お見合い婚にも初夜は必要ですか?【コミック追加エピソード】
6.ふたりの夜のはじめ方
「ん……高晴さん」
「雫……っ」
抱き合い、とろかされながら何度も彼の名を呼んだ。
離れたくない。これが一生の別れじゃないと知っていても、遠く別々に暮らすのは耐えられないほどつらい。本当は何もかも捨ててついていきたいけれど、彼はそんなことを望んでいない。

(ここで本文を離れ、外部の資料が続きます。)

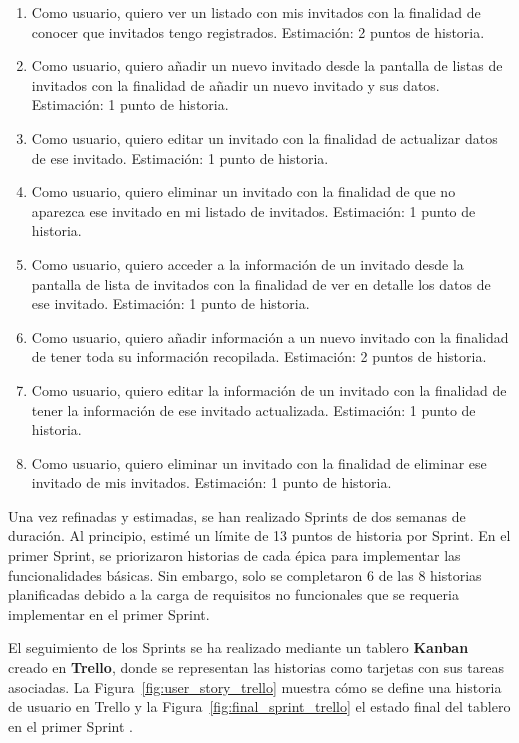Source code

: \begin{enumerate}
  \item Como usuario, quiero ver un listado con mis invitados con la finalidad de conocer que invitados tengo registrados. Estimación: 2 puntos de historia.
  \item Como usuario, quiero añadir un nuevo invitado desde la pantalla de listas de invitados con la finalidad de añadir un nuevo invitado y sus datos. Estimación: 1 punto de historia.
  \item Como usuario, quiero editar un invitado con la finalidad de actualizar datos de ese invitado. Estimación: 1 punto de historia.
  \item Como usuario, quiero eliminar un invitado con la finalidad de que no aparezca ese invitado en mi listado de invitados. Estimación: 1 punto de historia.
  \item Como usuario, quiero acceder a la información de un invitado desde la pantalla de lista de invitados con la finalidad de ver en detalle los datos de ese invitado. Estimación: 1 punto de historia.
  \item Como usuario, quiero añadir información a un nuevo invitado con la finalidad de tener toda su información recopilada. Estimación: 2 puntos de historia.
  \item Como usuario, quiero editar la información de un invitado con la finalidad de tener la información de ese invitado actualizada. Estimación: 1 punto de historia.
  \item Como usuario, quiero eliminar un invitado con la finalidad de eliminar ese invitado de mis invitados. Estimación: 1 punto de historia.
\end{enumerate}

Una vez refinadas y estimadas, se han realizado Sprints de dos semanas de duración. Al principio, estimé un límite de 13 puntos de historia por Sprint. En el primer Sprint, se priorizaron historias de cada épica para implementar las funcionalidades básicas. Sin embargo, solo se completaron 6 de las 8 historias planificadas debido a la carga de requisitos no funcionales que se requeria implementar en el primer Sprint.

El seguimiento de los Sprints se ha realizado mediante un tablero \textbf{Kanban} creado en \textbf{Trello}, donde se representan las historias como tarjetas con sus tareas asociadas. La Figura~\ref{fig:user_story_trello} muestra cómo se define una historia de usuario en Trello y la Figura~\ref{fig:final_sprint_trello} el estado final del tablero en el primer Sprint \cite{trello}.

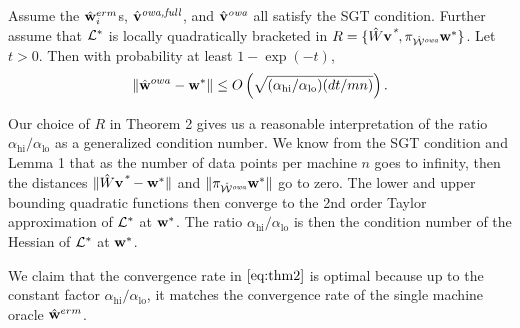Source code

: \documentclass[thesis.tex]{subfiles}
\newcommand{\qhi}{\alpha_\text{hi}}
\newcommand{\qlo}{\alpha_\text{lo}}
\begin{document}
\begin{theorem}
\label{theorem:wowafull}
Assume the $\hat{\mathbf w}^{erm}_i$s, $\hat{\mathbf{v}}^{\textit{owa,full}}$, and $\hat{\mathbf{v}}^{\textit{owa}}$ all satisfy the SGT condition.
Further assume that $\mathcal{L}^*$ is locally quadratically bracketed in $R=\{\hat W\mathbf{v}^{\textit{*}},\pi_{{{\hat {{\mathcal W}}^{\textit{owa}}}}}{\mathbf w^{*}}\}$.
Let $t>0$.
Then with probability at least $1-\exp(-t)$, 
\begin{equation}
    \label{eq:thm2}
\ltwo{\wowa-\wstar} \le O\left(
\sqrt{({\qhi}/{\qlo})({dt}/{mn})}
\right)
.
\end{equation}
\end{theorem}

Our choice of $R$ in Theorem 2 gives us a reasonable interpretation of the ratio $\qhi/\qlo$ as a generalized condition number.
We know from the SGT condition and Lemma 1 that as the number of data points per machine $n$ goes to infinity,
then the distances ${\lVert {\hat W\mathbf{v}^{\textit{*}}-{\mathbf w^{*}}} \rVert}$ and ${\lVert {\pi_{{{\hat {{\mathcal W}}^{\textit{owa}}}}}{\mathbf w^{*}}} \rVert}$ go to zero.
The lower and upper bounding quadratic functions then converge to the 2nd order Taylor approximation of $\mathcal{L}^*$ at ${\mathbf w^{*}}$.
The ratio $\qhi/\qlo$ is then the condition number of the Hessian of $\mathcal{L}^*$ at ${\mathbf w^{*}}$.

We claim that the convergence rate in $\eqref{eq:thm2}$ is optimal because up to the constant factor $\qhi/\qlo$, it matches the convergence rate of the single machine oracle $\hat{\mathbf w}^{erm}$.


\end{document}

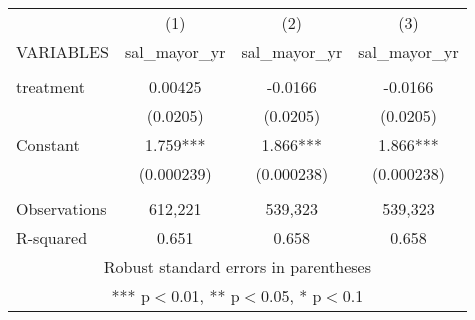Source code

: \documentclass[]{article}
\begin{document}
\begin{tabular}{lccc} \hline
 & (1) & (2) & (3) \\
VARIABLES & sal\_mayor\_yr & sal\_mayor\_yr & sal\_mayor\_yr \\ \hline
 &  &  &  \\
treatment & 0.00425 & -0.0166 & -0.0166 \\
 & (0.0205) & (0.0205) & (0.0205) \\
Constant & 1.759*** & 1.866*** & 1.866*** \\
 & (0.000239) & (0.000238) & (0.000238) \\
 &  &  &  \\
Observations & 612,221 & 539,323 & 539,323 \\
 R-squared & 0.651 & 0.658 & 0.658 \\ \hline
\multicolumn{4}{c}{ Robust standard errors in parentheses} \\
\multicolumn{4}{c}{ *** p$<$0.01, ** p$<$0.05, * p$<$0.1} \\
\end{tabular}
\end{document}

私たちは私たちだ。お互い大事にしている部分を傷つけず、損なわずに選べる道はこれだった。
高晴さんを見送る。寂しいけれど見送るよ。
だから、こうして精一杯の愛を込めて抱き合う。指先から、視線から、繋がっている部分からすべて、あますところなく気持ちが伝わるように。
「高晴さん、大好き」
深夜、シーツにくるまり私たちは見つめ合った。逢瀬で身体はくたくたに疲れていた。だけどもっと伝え合いたい気持ちが溢れて、切ないほどだった。
「高晴さん、ひとつだけお願いがあるの」
「なに?」
優しい彼の瞳を見つめ、私は言葉にする。ずっと考えていたことの私なりの結論。
「高晴さんが戻ってきたら、赤ちゃんがほしい」
高晴さんがわずかに目を見開く。それから優しく微笑み、言った。
「異動したばかりで、まだ子どものことは考えられないだろうと勝手に思っていたよ。きみはずっと考えていてくれたんだね」
「それでも答えが出せなくて。それに高晴さんがどう思っているか不安で言えなかった」
私は溢れてきた涙をぬぐい、彼の胸にそっと額をくっつけた。
「私は高晴さんの赤ちゃんがほしい。赤ちゃんの成長を一緒に見守ってほしい。だから、高晴さんが東京に戻ってきたら、赤ちゃんのことを考えてほしいの」
高晴さんが私の背に腕を回し、感極まったようにきつく抱き締めてくる。